Reader’s Theater、リーダーズ・シアターって何?

 「リードアラウド」のワークショップ、Let’s Read Aloudは、一期一会の英語絵本エンターテイメントのようなもの。参加した子どもたちとは「家で必ず(24時間以内に)誰かに読んであげること」を約束して解散するとはいえ、その成果をその後に確認するわけでもない。

 勉強会で勉強したThe Fluent Reader:Oral Reading Strategies for Building Word Recognition, Fluency, and Comprehension
『The Fluent Reader:Oral Reading Strategies for Building Word Recognition, Fluency, and Comprehension』
にもあったように、そして経験でも知っているように、読みは繰り返すほど上達するが、それがなかなか出来ないことなのである。Repeated readingは上達のコツだが、それをわたしたちはあまり進んでやらない。

 この繰り返しを、自然に自分から望んで、子どもたちがやるようになる秘策、それがReader’s Theaterだ。劇の場合はセリフの暗記が必要で、そのストレスがかかる。
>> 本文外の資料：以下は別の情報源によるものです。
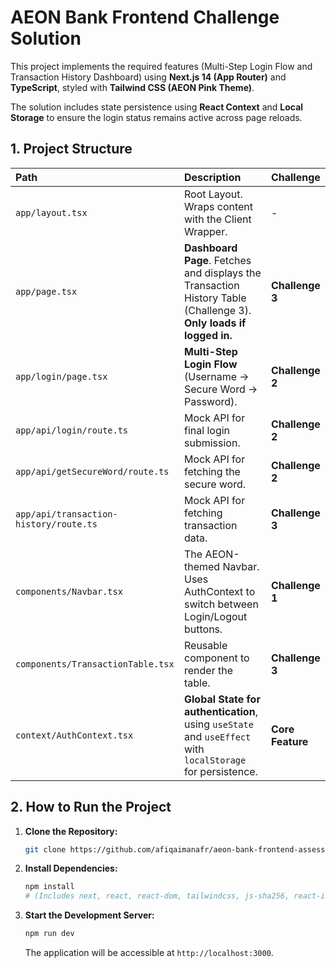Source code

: # AEON Bank Frontend Challenge Solution

This project implements the required features (Multi-Step Login Flow and Transaction History Dashboard) using **Next.js 14 (App Router)** and **TypeScript**, styled with **Tailwind CSS (AEON Pink Theme)**.

The solution includes state persistence using **React Context** and **Local Storage** to ensure the login status remains active across page reloads.

## 1. Project Structure

| Path | Description | Challenge |
| :--- | :--- | :--- |
| `app/layout.tsx` | Root Layout. Wraps content with the Client Wrapper. | - |
| `app/page.tsx` | **Dashboard Page**. Fetches and displays the Transaction History Table (Challenge 3). **Only loads if logged in.** | **Challenge 3** |
| `app/login/page.tsx` | **Multi-Step Login Flow** (Username -> Secure Word -> Password). | **Challenge 2** |
| `app/api/login/route.ts` | Mock API for final login submission. | **Challenge 2** |
| `app/api/getSecureWord/route.ts` | Mock API for fetching the secure word. | **Challenge 2** |
| `app/api/transaction-history/route.ts` | Mock API for fetching transaction data. | **Challenge 3** |
| `components/Navbar.tsx` | The AEON-themed Navbar. Uses AuthContext to switch between Login/Logout buttons. | **Challenge 1** |
| `components/TransactionTable.tsx` | Reusable component to render the table. | **Challenge 3** |
| `context/AuthContext.tsx` | **Global State for authentication**, using `useState` and `useEffect` with `localStorage` for persistence. | **Core Feature** |

## 2. How to Run the Project

1.  **Clone the Repository:**
    ```bash
    git clone https://github.com/afiqaimanafr/aeon-bank-frontend-assessment.git
    ```

2.  **Install Dependencies:**
    ```bash
    npm install
    # (Includes next, react, react-dom, tailwindcss, js-sha256, react-icons)
    ```

3.  **Start the Development Server:**
    ```bash
    npm run dev
    ```
    The application will be accessible at `http://localhost:3000`.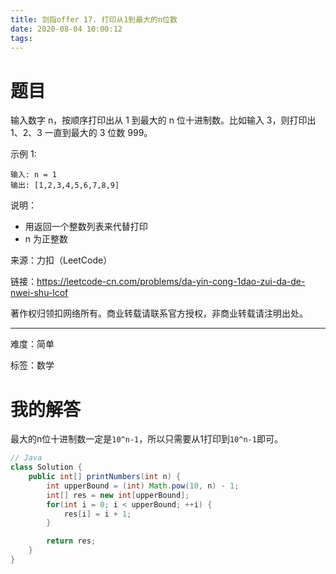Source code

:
 ```yaml
---
title: 剑指offer 17. 打印从1到最大的n位数
date: 2020-08-04 10:00:12
tags:
---
```


# 题目

输入数字 n，按顺序打印出从 1 到最大的 n 位十进制数。比如输入 3，则打印出 1、2、3 一直到最大的 3 位数 999。

<!--more-->

示例 1:
```
输入: n = 1
输出: [1,2,3,4,5,6,7,8,9]
```

说明：

- 用返回一个整数列表来代替打印
- n 为正整数

来源：力扣（LeetCode）

链接：https://leetcode-cn.com/problems/da-yin-cong-1dao-zui-da-de-nwei-shu-lcof

著作权归领扣网络所有。商业转载请联系官方授权，非商业转载请注明出处。

---

难度：简单

标签：数学

# 我的解答

最大的n位十进制数一定是`10^n-1`，所以只需要从1打印到`10^n-1`即可。

```java
// Java
class Solution {
    public int[] printNumbers(int n) {
        int upperBound = (int) Math.pow(10, n) - 1;
        int[] res = new int[upperBound];
        for(int i = 0; i < upperBound; ++i) {
            res[i] = i + 1;
        }

        return res;
    }
}
```
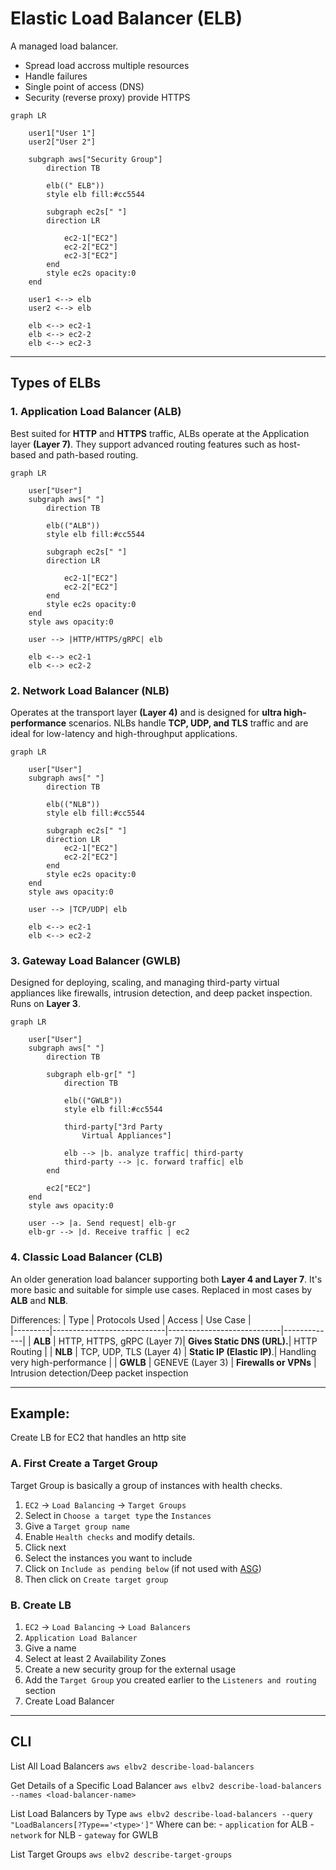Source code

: # Elastic Load Balancer (ELB)
A managed load balancer.

* Spread load accross multiple resources
* Handle failures
* Single point of access (DNS)
* Security (reverse proxy) provide HTTPS

```mermaid
graph LR

    user1["User 1"]
    user2["User 2"]

    subgraph aws["Security Group"]
        direction TB
        
        elb((" ELB"))
        style elb fill:#cc5544

        subgraph ec2s[" "]
        direction LR

            ec2-1["EC2"]
            ec2-2["EC2"]
            ec2-3["EC2"]
        end
        style ec2s opacity:0
    end

    user1 <--> elb
    user2 <--> elb

    elb <--> ec2-1
    elb <--> ec2-2
    elb <--> ec2-3

```

---

## Types of ELBs

### 1. Application Load Balancer (ALB)
Best suited for **HTTP** and **HTTPS** traffic, ALBs operate at the Application layer **(Layer 7)**. They support advanced routing features such as host-based and path-based routing. 

```mermaid
graph LR

    user["User"]
    subgraph aws[" "]
        direction TB
        
        elb(("ALB"))
        style elb fill:#cc5544

        subgraph ec2s[" "]
        direction LR

            ec2-1["EC2"]
            ec2-2["EC2"]
        end
        style ec2s opacity:0
    end
    style aws opacity:0

    user --> |HTTP/HTTPS/gRPC| elb

    elb <--> ec2-1
    elb <--> ec2-2
```

### 2. Network Load Balancer (NLB)
Operates at the transport layer **(Layer 4)** and is designed for **ultra high-performance** scenarios. NLBs handle **TCP, UDP, and TLS** traffic and are ideal for low-latency and high-throughput applications. 

```mermaid
graph LR

    user["User"]
    subgraph aws[" "]
        direction TB
        
        elb(("NLB"))
        style elb fill:#cc5544

        subgraph ec2s[" "]
        direction LR
            ec2-1["EC2"]
            ec2-2["EC2"]
        end
        style ec2s opacity:0
    end
    style aws opacity:0

    user --> |TCP/UDP| elb

    elb <--> ec2-1
    elb <--> ec2-2
```

### 3. Gateway Load Balancer (GWLB)
Designed for deploying, scaling, and managing third-party virtual appliances like firewalls, intrusion detection, and deep packet inspection. Runs on **Layer 3**.


```mermaid
graph LR

    user["User"]
    subgraph aws[" "]
        direction TB
        
        subgraph elb-gr[" "]
            direction TB

            elb(("GWLB"))
            style elb fill:#cc5544

            third-party["3rd Party
                Virtual Appliances"]

            elb --> |b. analyze traffic| third-party
            third-party --> |c. forward traffic| elb
        end

        ec2["EC2"]
    end
    style aws opacity:0

    user --> |a. Send request| elb-gr
    elb-gr --> |d. Receive traffic | ec2
```
### 4. Classic Load Balancer (CLB)
An older generation load balancer supporting both **Layer 4 and Layer 7**. It's more basic and suitable for simple use cases. Replaced in most cases by **ALB** and **NLB**.


Differences:
| Type    | Protocols Used             | Access                     | Use Case    |                                         
|---------|----------------------------|----------------------------|-------------|
| **ALB** | HTTP, HTTPS, gRPC (Layer 7)| **Gives Static DNS (URL).**| HTTP Routing   |
| **NLB** | TCP, UDP, TLS  (Layer 4)   | **Static IP (Elastic IP)**.| Handling very high-performance   |
| **GWLB** | GENEVE (Layer 3)           | **Firewalls or VPNs**      | Intrusion detection/Deep packet inspection

---

## Example:
Create LB for EC2 that handles an http site

### A. First Create a Target Group
Target Group is basically a group of instances with health checks.

1. `EC2` -> `Load Balancing` -> `Target Groups` 
2. Select in `Choose a target type` the `Instances`
3. Give a `Target group name`
4. Enable `Health checks` and modify details.
5. Click next
6. Select the instances you want to include
7. Click on `Include as pending below` (if not used with [ASG](./asg.md))
8. Then click on `Create target group`

### B. Create LB
1. `EC2` -> `Load Balancing` -> `Load Balancers`
2. `Application Load Balancer`
3. Give a name
4. Select at least 2 Availability Zones
5. Create a new security group for the external usage
6. Add the `Target Group` you created earlier to the `Listeners and routing` section
7. Create Load Balancer

---

## CLI

List All Load Balancers
`aws elbv2 describe-load-balancers`

Get Details of a Specific Load Balancer
`aws elbv2 describe-load-balancers --names <load-balancer-name>`

List Load Balancers by Type
`aws elbv2 describe-load-balancers --query "LoadBalancers[?Type=='<type>']"`
Where <type> can be:
    - `application` for ALB
    - `network` for NLB
    - `gateway` for GWLB

List Target Groups
`aws elbv2 describe-target-groups`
教師としても、脚本や衣装、舞台装置など負担が大きい。それがないのがReader’s Theater、リードアラウドの派生、バリエーションだろう。

 会話体の多い絵本を選び、数人を役に振り分ける。本文のそれぞれ受け持ちのところを演じるように読む。心ゆくまで練習後、後日クラスメートなど聴衆の前で、本を手に朗々と読む。

 このReader’s Theater、初級は初級でそれなりに、たとえばTough Boris
『Tough Boris』
なら、He was~のところを読む人、They were~の人、それからナレーターと3人に分ける。
You Read to Me, I'll Read to You: Very Short Stories to Read Together
『You Read to Me, I’ll Read to You: Very Short Stories to Read Together』
だったら、もともと読み合うようにパートがはっきり別れている。

 中級、上級用に全体が長い物語を選んでも、子どもの聴衆はだれるので、例えば10分で読み終えられるシーンだけにする。そうすれば、Charlotte's Web (Trophy Newbery)
『Charlotte’s Web (Trophy Newbery)』
もいいらしい。ちょっとこれから、そういう目でも絵本を選書してみる。そして、2回か3回のセッションで演ずるところまでの「セット」のワークショップをやって、成果をみてみたい……。